At the start of Week 3 I realize I am probably rambling a little too much. Almost at the half-point of the book, I am just barely getting to the second big point in the memoir out of 6 or 7 total. I am not worried about writing too much (if anything this assures I will not run out of stuff to write before reaching 50K) but I can already tell the Editor-Me is going to have a field day with this first draft. Still, chugging along, writing, writing, writing and leaving the editing for later on. The one good thing is that I feel my memoir technique is getting a little better. It’s a different form of writing, even if it somewhat resembles fiction, and I’m learning the rules as I go along, both from practice and from a book I’m reading, Writing Your Life: Putting your Past on Paper, by Lou Willet Stanek.
Back to writing now. At least I have some new music to help me out, but that will be another post.
It doesn’t quite match my own running word count, much like the graph on the sidebar, because the NaNo system counts days by the calendar, and I count days as the time between me getting up and going to sleep. Later on I’ll post my own word count chart. Still, a great tool.
Well, we have just begun week 2 of NaNo. Week 2 is described as being tedious because you lose the steam brought by the newness of NaNo, but you aren’t so far in that quitting isn’t an option. Last year I quit in week 2, but this year I will plow on.
Today I broke 13,000 words; after a very dismal word count yesterday, I came back and wrote 2753 words during the day, putting me back on track. I can’t slack off, though.
My book has taken an interesting turn.
I knew that fiction stories took on a life of their own, characters suddenly deciding to do things other than what you intended (and if you aren’t a writer, you think that sounds ludicrous), but I though a memoir was immune to that. I was wrong, it seems. Meant to be a combination religious journey/travel memoir, it seems the religious journey has taken center stage, with the travel an addendum to explain how I changed based on those trips. I’m gonna let it continue to lead me in that direction. If I need to take out all the early part about traveling that doesn’t fit with the other theme when I go over the draft then so be it.
Broke 9000 words tonight and I am beat. The words are flowing nicely, but tonight was a difficult night to write, as I had to relive very painful moments of my life to get those images from my mind onto “paper.” Still, I’m feeling very good about the book so far.
Day 3 and so far so good; the words are flowing without much coaxing, and the act of writing feels organic, not forced. I was worried about that since I hadn’t written in quite a long time, but thank G-d, no problem there so far.

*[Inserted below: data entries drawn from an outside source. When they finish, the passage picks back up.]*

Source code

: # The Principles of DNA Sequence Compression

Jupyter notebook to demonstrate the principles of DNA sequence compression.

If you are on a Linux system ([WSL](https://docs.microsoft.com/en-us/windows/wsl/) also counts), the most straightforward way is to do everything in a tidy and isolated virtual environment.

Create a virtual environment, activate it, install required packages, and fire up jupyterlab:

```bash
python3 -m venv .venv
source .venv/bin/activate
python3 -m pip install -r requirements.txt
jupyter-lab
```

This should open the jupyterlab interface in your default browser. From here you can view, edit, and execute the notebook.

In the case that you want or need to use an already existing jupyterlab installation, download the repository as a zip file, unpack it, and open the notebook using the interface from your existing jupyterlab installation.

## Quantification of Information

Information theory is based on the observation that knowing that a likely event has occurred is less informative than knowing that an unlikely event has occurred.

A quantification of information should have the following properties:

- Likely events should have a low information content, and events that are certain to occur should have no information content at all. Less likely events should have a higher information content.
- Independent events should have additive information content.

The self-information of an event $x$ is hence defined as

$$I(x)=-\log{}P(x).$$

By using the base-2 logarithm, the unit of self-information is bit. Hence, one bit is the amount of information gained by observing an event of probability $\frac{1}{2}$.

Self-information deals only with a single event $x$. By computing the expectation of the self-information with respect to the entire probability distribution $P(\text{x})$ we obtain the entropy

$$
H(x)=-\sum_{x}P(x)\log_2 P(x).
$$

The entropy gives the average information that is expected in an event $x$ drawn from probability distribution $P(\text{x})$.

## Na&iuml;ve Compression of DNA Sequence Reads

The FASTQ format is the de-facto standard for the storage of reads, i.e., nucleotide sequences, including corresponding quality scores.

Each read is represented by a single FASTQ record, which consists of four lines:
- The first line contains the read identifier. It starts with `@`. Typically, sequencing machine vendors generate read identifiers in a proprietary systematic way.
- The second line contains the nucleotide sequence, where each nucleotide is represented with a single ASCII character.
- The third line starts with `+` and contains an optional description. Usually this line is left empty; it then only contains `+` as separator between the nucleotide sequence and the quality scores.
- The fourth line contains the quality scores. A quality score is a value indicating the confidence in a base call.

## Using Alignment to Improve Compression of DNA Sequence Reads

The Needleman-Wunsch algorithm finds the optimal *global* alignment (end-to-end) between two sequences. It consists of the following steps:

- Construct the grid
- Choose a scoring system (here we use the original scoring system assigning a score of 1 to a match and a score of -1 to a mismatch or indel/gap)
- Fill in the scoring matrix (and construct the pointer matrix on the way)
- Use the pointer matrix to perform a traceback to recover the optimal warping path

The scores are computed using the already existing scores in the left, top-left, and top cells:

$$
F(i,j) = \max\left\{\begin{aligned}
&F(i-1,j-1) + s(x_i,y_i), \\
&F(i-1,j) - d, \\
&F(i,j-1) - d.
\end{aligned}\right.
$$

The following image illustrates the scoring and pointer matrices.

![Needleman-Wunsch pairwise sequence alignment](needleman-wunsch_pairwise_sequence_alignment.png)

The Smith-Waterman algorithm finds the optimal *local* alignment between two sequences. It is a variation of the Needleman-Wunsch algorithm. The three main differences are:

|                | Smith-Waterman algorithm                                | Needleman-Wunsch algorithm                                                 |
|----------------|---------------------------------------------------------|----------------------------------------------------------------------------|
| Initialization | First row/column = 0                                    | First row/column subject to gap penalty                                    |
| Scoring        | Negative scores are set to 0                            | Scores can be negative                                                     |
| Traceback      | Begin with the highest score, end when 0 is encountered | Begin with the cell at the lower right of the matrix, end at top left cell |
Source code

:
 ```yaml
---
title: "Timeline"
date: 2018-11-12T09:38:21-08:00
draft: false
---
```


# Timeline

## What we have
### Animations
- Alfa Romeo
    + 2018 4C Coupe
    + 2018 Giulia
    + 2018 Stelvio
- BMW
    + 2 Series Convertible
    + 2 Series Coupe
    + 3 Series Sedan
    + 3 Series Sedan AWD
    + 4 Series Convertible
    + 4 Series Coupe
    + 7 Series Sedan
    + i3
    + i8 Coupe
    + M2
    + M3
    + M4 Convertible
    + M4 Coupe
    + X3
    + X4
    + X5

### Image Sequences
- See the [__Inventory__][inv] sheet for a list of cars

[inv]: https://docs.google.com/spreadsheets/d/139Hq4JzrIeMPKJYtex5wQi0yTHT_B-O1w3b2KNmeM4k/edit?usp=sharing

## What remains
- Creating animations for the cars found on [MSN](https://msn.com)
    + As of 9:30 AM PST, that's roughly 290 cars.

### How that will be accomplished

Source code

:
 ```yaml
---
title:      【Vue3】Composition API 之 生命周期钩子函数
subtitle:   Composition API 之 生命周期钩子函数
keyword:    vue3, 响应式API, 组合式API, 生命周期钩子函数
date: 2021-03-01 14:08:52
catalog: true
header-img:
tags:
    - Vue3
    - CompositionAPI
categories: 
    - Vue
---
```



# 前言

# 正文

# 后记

The hardest part for me is that I am writing a memoir, and shifting through the foggy mists of memory can distract you before you are even aware you are daydreaming and have lost 10-15 minutes recalling something that won’t be more than a couple of sentences on the page. The opposite of that is getting lost in the writing of a scene, recalling a particular memory and writing it out in excrutiating detail when just a couple of sentences would have sufficed. Now, of the two I prefer the second one, since it adds to the word count, even if I know I’ll have to revise and edit later on, but both are a danger one needs to keep in mind when writing a memoir.
The only problem with NaNo I (and my wife for that matter) have is that we are observant Jews that keep Shabbat, so Friday night to Saturday night NaNo is off-limits to us, thus our daily word count totals are slightly different than the standard 50K-divided-by-30. That means that when we need to be on top of our game even more, so we can make up the word count for the days we don’t have all day to write.
Now I gotta head home and prepare for Shabbat, though maybe I’ll have time to put down another 500 words before I have to go to prayers.